> PROBLEM
In the listing below, the answer starts at the line that has "The distributions for the D02" and stops after the line that has "Similarly, the distributions"; please repeat that part exactly and nothing more.

> PROVIDED MATERIAL
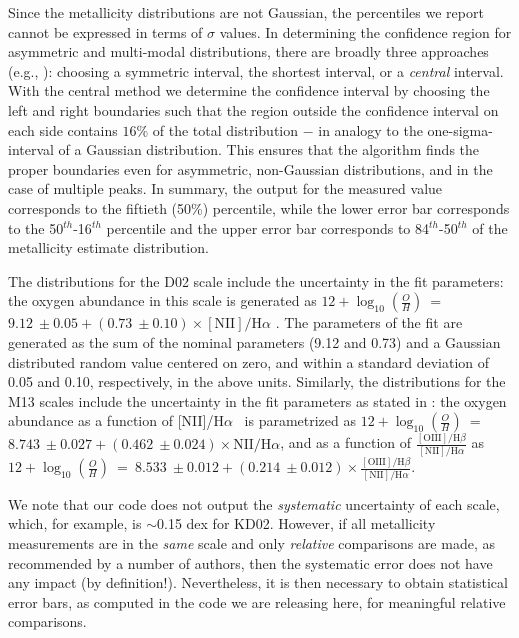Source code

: \documentclass{emulateapj}
\newcommand{\oxab}{\ensuremath{12 + \log_{10}(\frac{O}{H})}}
\newcommand{\ha}{H$\alpha$}
\begin{document}
Since the metallicity distributions are not Gaussian, the percentiles we report cannot be expressed in terms of $\sigma$ values. In determining the confidence region for asymmetric and multi-modal distributions, there are broadly three approaches (e.g., \citealt{andrae10}): choosing a symmetric interval, the shortest interval, or a \emph{central} interval.  With the central method we determine the confidence interval by choosing the left and right boundaries such that the region outside the confidence interval on each side contains $16\%$ of the total distribution $-$ in analogy to the one-sigma-interval of a Gaussian distribution. This ensures that the algorithm finds the proper boundaries even for asymmetric, non-Gaussian distributions, and in the case of multiple peaks. In summary, the output for the measured value corresponds to the fiftieth (50\%) percentile, while the lower error bar corresponds to the 50$^{th}$-16$^{th}$ percentile and the upper error bar corresponds to 84$^{th}$-50$^{th}$ of the metallicity estimate distribution. 

The distributions for the D02 scale include the uncertainty in the fit parameters: the oxygen abundance in this scale is generated as \oxab~=~$9.12~\pm 0.05 + (0.73~\pm 0.10)\times\mathrm{[NII]}/\mathrm{H}\alpha$ \citep{denicolo02}. The parameters of the fit are generated as the sum of the nominal parameters (9.12 and 0.73) and a Gaussian distributed random value centered on zero, and within a standard deviation of 0.05 and 0.10, respectively, in the above units.
Similarly, the distributions for the M13 scales include the uncertainty in the fit parameters as stated in \citet{marino13}: the oxygen abundance as a function of [NII]/\ha~ is parametrized as \oxab~=~$8.743~\pm 0.027 + (0.462~\pm 0.024)\times\mathrm{NII}/\mathrm{H}\alpha$, and as a function of $\frac{\mathrm{[OIII]/H}\beta} {\mathrm{[NII]/H}\alpha}$ as \oxab~=~$8.533~\pm 0.012 + (0.214~\pm 0.012)\times\frac{\mathrm{[OIII]/H}\beta} {\mathrm{[NII]/H}\alpha}$.

We note that our code does not output the \emph{systematic} uncertainty of each scale, which, for example, is $\sim$0.15 \nolinebreak dex  for KD02. However, if all metallicity measurements are in the \emph{same} scale and only \emph{relative} comparisons are made, as recommended by a number of authors, then the systematic error does not have any impact (by definition!). Nevertheless, it is then necessary to obtain statistical error bars, as computed in the code we are releasing here, for meaningful relative comparisons.
\end{document}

> RESULT OF THE TASK
The distributions for the D02 scale include the uncertainty in the fit parameters: the oxygen abundance in this scale is generated as \oxab~=~$9.12~\pm 0.05 + (0.73~\pm 0.10)\times\mathrm{[NII]}/\mathrm{H}\alpha$ \citep{denicolo02}. The parameters of the fit are generated as the sum of the nominal parameters (9.12 and 0.73) and a Gaussian distributed random value centered on zero, and within a standard deviation of 0.05 and 0.10, respectively, in the above units.
Similarly, the distributions for the M13 scales include the uncertainty in the fit parameters as stated in \citet{marino13}: the oxygen abundance as a function of [NII]/\ha~ is parametrized as \oxab~=~$8.743~\pm 0.027 + (0.462~\pm 0.024)\times\mathrm{NII}/\mathrm{H}\alpha$, and as a function of $\frac{\mathrm{[OIII]/H}\beta} {\mathrm{[NII]/H}\alpha}$ as \oxab~=~$8.533~\pm 0.012 + (0.214~\pm 0.012)\times\frac{\mathrm{[OIII]/H}\beta} {\mathrm{[NII]/H}\alpha}$.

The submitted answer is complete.